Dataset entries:
--------------------------------------------------
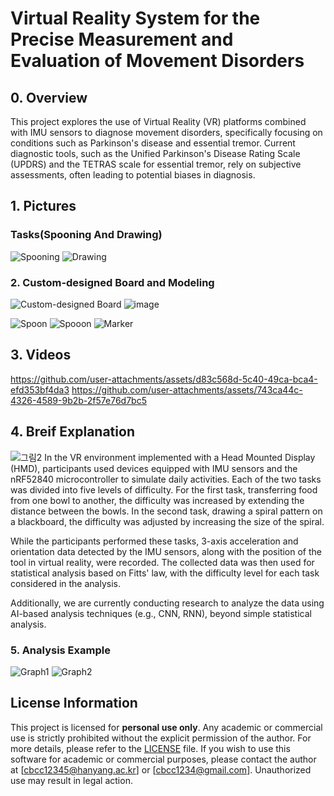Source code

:# Virtual Reality System for the Precise Measurement and Evaluation of Movement Disorders

## 0. Overview
This project explores the use of Virtual Reality (VR) platforms combined with IMU sensors to diagnose movement disorders, specifically focusing on conditions such as Parkinson's disease and essential tremor. 
Current diagnostic tools, such as the Unified Parkinson's Disease Rating Scale (UPDRS) and the TETRAS scale for essential tremor, rely on subjective assessments, often leading to potential biases in diagnosis.


## 1. Pictures

### Tasks(Spooning And Drawing)

![Spooning](https://github.com/user-attachments/assets/069d922c-08e6-4958-b31a-45bf1e6ef64f)
![Drawing](https://github.com/user-attachments/assets/b0209c91-db1a-4afa-8281-6a8d4bedd9d6)

### 2. Custom-designed Board and Modeling

![Custom-designed Board](https://github.com/user-attachments/assets/2d9a14d4-bffe-410f-ab8f-fb90dc72cccf)
![image](https://github.com/user-attachments/assets/8cd3c28d-abbb-4962-8cdd-d0971f97c1ae)

![Spoon](https://github.com/user-attachments/assets/c1b4d9aa-9c8f-45c1-8631-5044df10b772)
![Spooon](https://github.com/user-attachments/assets/ed2d272f-3ab6-48ab-9f5c-c56f41bcef15)
![Marker](https://github.com/user-attachments/assets/13a00e2b-0f96-4cdf-be1e-5a24fe4b593e)

## 3. Videos

https://github.com/user-attachments/assets/d83c568d-5c40-49ca-bca4-efd353bf4da3
https://github.com/user-attachments/assets/743ca44c-4326-4589-9b2b-2f57e76d7bc5

## 4. Breif Explanation

 ![그림2](https://github.com/user-attachments/assets/b3b7e8fe-f19a-4fbe-ac0e-a6439e69ce64)
In the VR environment implemented with a Head Mounted Display (HMD), participants used devices equipped with IMU sensors and the nRF52840 microcontroller to simulate daily activities. Each of the two tasks was divided into five levels of difficulty. For the first task, transferring food from one bowl to another, the difficulty was increased by extending the distance between the bowls. In the second task, drawing a spiral pattern on a blackboard, the difficulty was adjusted by increasing the size of the spiral.

While the participants performed these tasks, 3-axis acceleration and orientation data detected by the IMU sensors, along with the position of the tool in virtual reality, were recorded. The collected data was then used for statistical analysis based on Fitts' law, with the difficulty level for each task considered in the analysis.

Additionally, we are currently conducting research to analyze the data using AI-based analysis techniques (e.g., CNN, RNN), beyond simple statistical analysis.

### 5. Analysis Example

![Graph1](https://github.com/user-attachments/assets/6136bcea-f0a0-4e9c-add3-a1bc84aa65eb)
![Graph2](https://github.com/user-attachments/assets/9125ad2f-10c6-4a30-adc2-c05c4b912036)



## License Information

This project is licensed for **personal use only**. Any academic or commercial use is strictly prohibited without the explicit permission of the author.
For more details, please refer to the [LICENSE](./LICENSE) file.
If you wish to use this software for academic or commercial purposes, please contact the author at [cbcc12345@hanyang.ac.kr] or [cbcc1234@gmail.com].
Unauthorized use may result in legal action.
--------------------------------------------------
REQUIRED WORK. Repeat the data exactly, dropping every picture it holds.

EXERCISE RESPONSE.
Source code

:# Virtual Reality System for the Precise Measurement and Evaluation of Movement Disorders

## 0. Overview
This project explores the use of Virtual Reality (VR) platforms combined with IMU sensors to diagnose movement disorders, specifically focusing on conditions such as Parkinson's disease and essential tremor. 
Current diagnostic tools, such as the Unified Parkinson's Disease Rating Scale (UPDRS) and the TETRAS scale for essential tremor, rely on subjective assessments, often leading to potential biases in diagnosis.


## 1. Pictures

### Tasks(Spooning And Drawing)

![Spooning](https://github.com/user-attachments/assets/069d922c-08e6-4958-b31a-45bf1e6ef64f)
![Drawing](https://github.com/user-attachments/assets/b0209c91-db1a-4afa-8281-6a8d4bedd9d6)

### 2. Custom-designed Board and Modeling

![Custom-designed Board](https://github.com/user-attachments/assets/2d9a14d4-bffe-410f-ab8f-fb90dc72cccf)
![image](https://github.com/user-attachments/assets/8cd3c28d-abbb-4962-8cdd-d0971f97c1ae)

![Spoon](https://github.com/user-attachments/assets/c1b4d9aa-9c8f-45c1-8631-5044df10b772)
![Spooon](https://github.com/user-attachments/assets/ed2d272f-3ab6-48ab-9f5c-c56f41bcef15)
![Marker](https://github.com/user-attachments/assets/13a00e2b-0f96-4cdf-be1e-5a24fe4b593e)

## 3. Videos

https://github.com/user-attachments/assets/d83c568d-5c40-49ca-bca4-efd353bf4da3
https://github.com/user-attachments/assets/743ca44c-4326-4589-9b2b-2f57e76d7bc5

## 4. Breif Explanation

 ![그림2](https://github.com/user-attachments/assets/b3b7e8fe-f19a-4fbe-ac0e-a6439e69ce64)
In the VR environment implemented with a Head Mounted Display (HMD), participants used devices equipped with IMU sensors and the nRF52840 microcontroller to simulate daily activities. Each of the two tasks was divided into five levels of difficulty. For the first task, transferring food from one bowl to another, the difficulty was increased by extending the distance between the bowls. In the second task, drawing a spiral pattern on a blackboard, the difficulty was adjusted by increasing the size of the spiral.

While the participants performed these tasks, 3-axis acceleration and orientation data detected by the IMU sensors, along with the position of the tool in virtual reality, were recorded. The collected data was then used for statistical analysis based on Fitts' law, with the difficulty level for each task considered in the analysis.

Additionally, we are currently conducting research to analyze the data using AI-based analysis techniques (e.g., CNN, RNN), beyond simple statistical analysis.

### 5. Analysis Example

![Graph1](https://github.com/user-attachments/assets/6136bcea-f0a0-4e9c-add3-a1bc84aa65eb)
![Graph2](https://github.com/user-attachments/assets/9125ad2f-10c6-4a30-adc2-c05c4b912036)



## License Information

This project is licensed for **personal use only**. Any academic or commercial use is strictly prohibited without the explicit permission of the author.
For more details, please refer to the [LICENSE](./LICENSE) file.
If you wish to use this software for academic or commercial purposes, please contact the author at [cbcc12345@hanyang.ac.kr] or [cbcc1234@gmail.com].
Unauthorized use may result in legal action.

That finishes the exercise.